▸ ACTION ITEM: A single number is the answer here: the count of lines in the records below in which the word "ElementName" appears.

▸ Collected data:
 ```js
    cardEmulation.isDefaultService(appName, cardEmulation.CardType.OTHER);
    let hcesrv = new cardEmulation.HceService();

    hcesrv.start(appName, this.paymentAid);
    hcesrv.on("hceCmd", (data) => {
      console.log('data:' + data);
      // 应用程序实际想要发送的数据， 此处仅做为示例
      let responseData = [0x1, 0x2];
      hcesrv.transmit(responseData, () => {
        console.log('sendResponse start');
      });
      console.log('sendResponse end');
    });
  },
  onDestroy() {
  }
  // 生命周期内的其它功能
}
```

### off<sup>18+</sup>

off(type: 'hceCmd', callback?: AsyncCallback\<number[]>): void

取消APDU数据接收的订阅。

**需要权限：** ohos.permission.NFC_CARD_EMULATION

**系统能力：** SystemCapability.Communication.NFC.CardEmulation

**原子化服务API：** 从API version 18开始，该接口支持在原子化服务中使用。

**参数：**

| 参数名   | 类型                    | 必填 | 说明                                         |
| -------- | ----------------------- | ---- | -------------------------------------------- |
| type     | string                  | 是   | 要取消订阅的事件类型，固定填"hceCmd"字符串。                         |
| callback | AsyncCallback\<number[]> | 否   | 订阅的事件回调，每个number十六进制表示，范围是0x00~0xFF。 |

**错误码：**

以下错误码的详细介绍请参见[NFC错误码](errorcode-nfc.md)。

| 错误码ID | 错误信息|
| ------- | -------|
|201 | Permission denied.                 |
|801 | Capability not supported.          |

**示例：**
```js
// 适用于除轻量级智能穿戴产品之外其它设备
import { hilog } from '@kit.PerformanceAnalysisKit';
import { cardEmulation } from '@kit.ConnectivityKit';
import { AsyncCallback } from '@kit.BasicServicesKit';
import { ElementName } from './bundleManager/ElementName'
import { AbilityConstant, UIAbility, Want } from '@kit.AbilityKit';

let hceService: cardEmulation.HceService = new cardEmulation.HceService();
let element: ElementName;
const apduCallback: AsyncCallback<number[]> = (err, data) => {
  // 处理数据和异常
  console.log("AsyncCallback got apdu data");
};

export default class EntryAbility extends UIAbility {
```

▸ FINISHED EXERCISE: 2